Forty minutes south of San Jose, and 15°F cooler than the valley floor, Castle Rock State Park is a popular destination for local free climbers. I saw many people trying to ascend the park’s pitted sandstone formations, but the moisture-slicked surfaces gave them trouble.
The park’s visitor center is a hut from which a lone attendant gives information and takes $8 entrance fees. But the parking lot was full, so I parked on Skyline Boulevard, a few minutes away from the entrance. On the plus side, parking outside meant I didn’t have to pay. Ten minutes of waiting for an open spot was worth saving a few bucks.
Unlike my recent hikes, Castle Rock SP has few level stretches of trail, few exposed areas, and no open fields. Where there weren’t trees, there was fog. While San Jose caught ample sunshine, I walked through waves of mist and gentle drizzle. Twice, the trail required scrambling on all fours to get over obstacles.
I followed an easy loop to Castle Rock itself before heading to Goat Rock, my ultimate destination. Groups of people, including an REI-lead tour and a family speaking German, were attempting to scale the fog-soaked sandstone.
Not everyone was happy to be there. As I left the Castle Rock formation, I heard a little girl — single-digits, at a guess — bawling with fear. She’d gotten stuck rappelling a dozen yards off the ground while adults tried to coax her down. Not everyone is Brooke Raboutou.
Goat Rock is a higher climb, less than five miles into the park. At least, I think it is. The atmospheric scenery made judging distances hard. The Saratoga Gap trail descends along a creek that runs through the mountains, before climbing again towards the park’s campsites. Even on a clear day, trees and steep inclines enclose the trail. When I finally reached an open stretch, I was facing south, away from Silicon Valley and into more fog-enshrouded wilderness.

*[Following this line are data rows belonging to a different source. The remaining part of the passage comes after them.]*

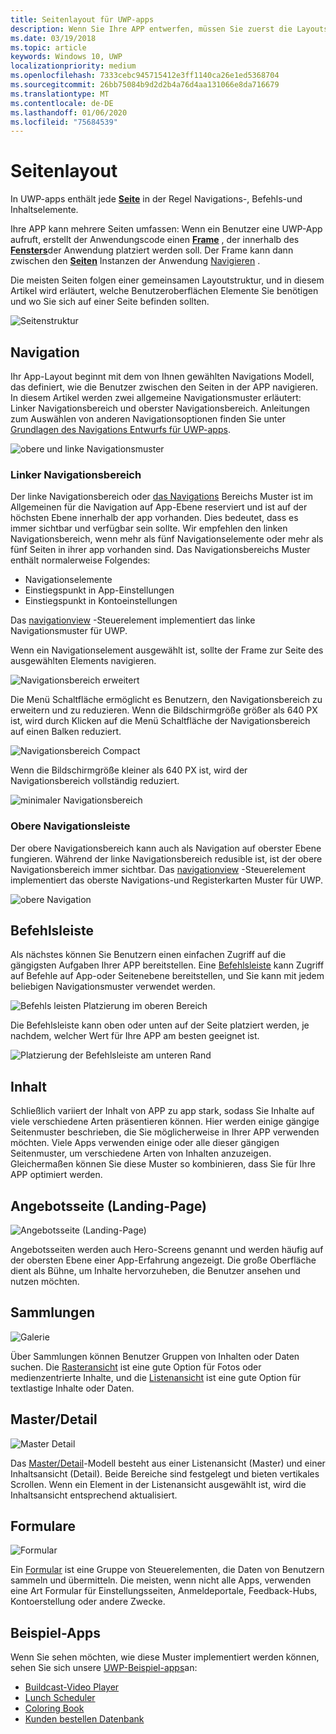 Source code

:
 ```yaml
---
title: Seitenlayout für UWP-apps
description: Wenn Sie Ihre APP entwerfen, müssen Sie zuerst die Layoutstruktur in Erwägung gezogen. In diesem Artikel wird die allgemeine Struktur von grundlegenden Seitenlayouts behandelt, einschließlich der Benutzeroberflächen Elemente, die Sie benötigen, und des Orts, an dem Sie sich auf einer Seite befinden sollten. In UWP-apps enthält jede Seite in der Regel Navigations-, Befehls-und Inhaltselemente.
ms.date: 03/19/2018
ms.topic: article
keywords: Windows 10, UWP
localizationpriority: medium
ms.openlocfilehash: 7333cebc945715412e3ff1140ca26e1ed5368704
ms.sourcegitcommit: 26bb75084b9d2d2b4a76d4aa131066e8da716679
ms.translationtype: MT
ms.contentlocale: de-DE
ms.lasthandoff: 01/06/2020
ms.locfileid: "75684539"
---
```

# <a name="page-layout"></a>Seitenlayout

In UWP-apps enthält jede [**Seite**](https://docs.microsoft.com/uwp/api/Windows.UI.Xaml.Controls.Page) in der Regel Navigations-, Befehls-und Inhaltselemente. 

Ihre APP kann mehrere Seiten umfassen: Wenn ein Benutzer eine UWP-App aufruft, erstellt der Anwendungscode einen [**Frame**](https://docs.microsoft.com/uwp/api/Windows.UI.Xaml.Controls.Frame) , der innerhalb des [**Fensters**](https://docs.microsoft.com/uwp/api/windows.ui.xaml.window)der Anwendung platziert werden soll. Der Frame kann dann zwischen den [**Seiten**](https://docs.microsoft.com/uwp/api/Windows.UI.Xaml.Controls.Page) Instanzen der Anwendung [Navigieren](../basics/navigate-between-two-pages.md) . 

Die meisten Seiten folgen einer gemeinsamen Layoutstruktur, und in diesem Artikel wird erläutert, welche Benutzeroberflächen Elemente Sie benötigen und wo Sie sich auf einer Seite befinden sollten. 

![Seitenstruktur](images/page-components.svg)

## <a name="navigation"></a>Navigation
Ihr App-Layout beginnt mit dem von Ihnen gewählten Navigations Modell, das definiert, wie die Benutzer zwischen den Seiten in der APP navigieren. In diesem Artikel werden zwei allgemeine Navigationsmuster erläutert: Linker Navigationsbereich und oberster Navigationsbereich. Anleitungen zum Auswählen von anderen Navigationsoptionen finden Sie unter [Grundlagen des Navigations Entwurfs für UWP-apps](../basics/navigation-basics.md).

![obere und linke Navigationsmuster](images/top-left-nav.svg)

### <a name="left-nav"></a>Linker Navigationsbereich
Der linke Navigationsbereich oder [das Navigations](../controls-and-patterns/navigationview.md) Bereichs Muster ist im Allgemeinen für die Navigation auf App-Ebene reserviert und ist auf der höchsten Ebene innerhalb der app vorhanden. Dies bedeutet, dass es immer sichtbar und verfügbar sein sollte. Wir empfehlen den linken Navigationsbereich, wenn mehr als fünf Navigationselemente oder mehr als fünf Seiten in ihrer app vorhanden sind. Das Navigationsbereichs Muster enthält normalerweise Folgendes:
- Navigationselemente
- Einstiegspunkt in App-Einstellungen
- Einstiegspunkt in Kontoeinstellungen

Das [navigationview](https://docs.microsoft.com/uwp/api/windows.ui.xaml.controls.navigationview) -Steuerelement implementiert das linke Navigationsmuster für UWP.

Wenn ein Navigationselement ausgewählt ist, sollte der Frame zur Seite des ausgewählten Elements navigieren.

![Navigationsbereich erweitert](images/navview-expanded.svg)

Die Menü Schaltfläche ermöglicht es Benutzern, den Navigationsbereich zu erweitern und zu reduzieren. Wenn die Bildschirmgröße größer als 640 PX ist, wird durch Klicken auf die Menü Schaltfläche der Navigationsbereich auf einen Balken reduziert.

![Navigationsbereich Compact](images/navview-compact.svg)

Wenn die Bildschirmgröße kleiner als 640 PX ist, wird der Navigationsbereich vollständig reduziert.

![minimaler Navigationsbereich](images/navview-minimal.svg)

### <a name="top-nav"></a>Obere Navigationsleiste

Der obere Navigationsbereich kann auch als Navigation auf oberster Ebene fungieren. Während der linke Navigationsbereich redusible ist, ist der obere Navigationsbereich immer sichtbar. Das [navigationview](../controls-and-patterns/navigationview.md) -Steuerelement implementiert das oberste Navigations-und Registerkarten Muster für UWP.

![obere Navigation](images/pivot-large.svg)

## <a name="command-bar"></a>Befehlsleiste

Als nächstes können Sie Benutzern einen einfachen Zugriff auf die gängigsten Aufgaben Ihrer APP bereitstellen. Eine [Befehlsleiste](../controls-and-patterns/app-bars.md) kann Zugriff auf Befehle auf App-oder Seitenebene bereitstellen, und Sie kann mit jedem beliebigen Navigationsmuster verwendet werden.

![Befehls leisten Platzierung im oberen Bereich ](images/app-bar-desktop.svg)

Die Befehlsleiste kann oben oder unten auf der Seite platziert werden, je nachdem, welcher Wert für Ihre APP am besten geeignet ist.

![Platzierung der Befehlsleiste am unteren Rand](images/app-bar-mobile.svg)

## <a name="content"></a>Inhalt

Schließlich variiert der Inhalt von APP zu app stark, sodass Sie Inhalte auf viele verschiedene Arten präsentieren können. Hier werden einige gängige Seitenmuster beschrieben, die Sie möglicherweise in Ihrer APP verwenden möchten. Viele Apps verwenden einige oder alle dieser gängigen Seitenmuster, um verschiedene Arten von Inhalten anzuzeigen. Gleichermaßen können Sie diese Muster so kombinieren, dass Sie für Ihre APP optimiert werden.

## <a name="landing"></a>Angebotsseite (Landing-Page)

![Angebotsseite (Landing-Page)](images/hero-screen.svg)

Angebotsseiten werden auch Hero-Screens genannt und werden häufig auf der obersten Ebene einer App-Erfahrung angezeigt. Die große Oberfläche dient als Bühne, um Inhalte hervorzuheben, die Benutzer ansehen und nutzen möchten.

## <a name="collections"></a>Sammlungen

![Galerie](images/gridview.svg)

Über Sammlungen können Benutzer Gruppen von Inhalten oder Daten suchen. Die [Rasteransicht](../controls-and-patterns/item-templates-gridview.md) ist eine gute Option für Fotos oder medienzentrierte Inhalte, und die [Listenansicht](../controls-and-patterns/item-templates-listview.md) ist eine gute Option für textlastige Inhalte oder Daten.

## <a name="masterdetail"></a>Master/Detail

![Master Detail](images/master-detail.svg)

Das [Master/Detail](../controls-and-patterns/master-details.md)-Modell besteht aus einer Listenansicht (Master) und einer Inhaltsansicht (Detail). Beide Bereiche sind festgelegt und bieten vertikales Scrollen. Wenn ein Element in der Listenansicht ausgewählt ist, wird die Inhaltsansicht entsprechend aktualisiert. 

## <a name="forms"></a>Formulare
![Formular](images/form.svg)

Ein [Formular](../controls-and-patterns/forms.md) ist eine Gruppe von Steuerelementen, die Daten von Benutzern sammeln und übermitteln. Die meisten, wenn nicht alle Apps, verwenden eine Art Formular für Einstellungsseiten, Anmeldeportale, Feedback-Hubs, Kontoerstellung oder andere Zwecke. 

## <a name="sample-apps"></a>Beispiel-Apps
Wenn Sie sehen möchten, wie diese Muster implementiert werden können, sehen Sie sich unsere [UWP-Beispiel-apps](https://developer.microsoft.com/windows/samples)an:
- [Buildcast-Video Player](https://github.com/Microsoft/BuildCast)
- [Lunch Scheduler](https://github.com/Microsoft/Windows-appsample-lunch-scheduler)
- [Coloring Book](https://github.com/Microsoft/Windows-appsample-coloringbook)
- [Kunden bestellen Datenbank](https://github.com/Microsoft/Windows-appsample-customers-orders-database)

The scenic overlook, wasn’t.
The fog was still thick when I left. But before I reached the highway, I was back under clear skies and brilliant sunshine.
For next time
- Black Road, which leads to the park from Highway 17, has many tight switchbacks. The road sometimes narrows to one undivided lane. Use caution when driving through dense fog.
- Parking is limited, even on Skyline Boulevard and the meager overflow space. If possible, arrive early.
- The trails aren’t difficult, but aren’t casual strolls, either. This is not a park for wheels or city dogs.
- In foggy conditions, expect the park temperature to fall 15–20°F lower than the Valley, and dress accordingly. I need a new rain jacket. And maybe a water-resistant hat.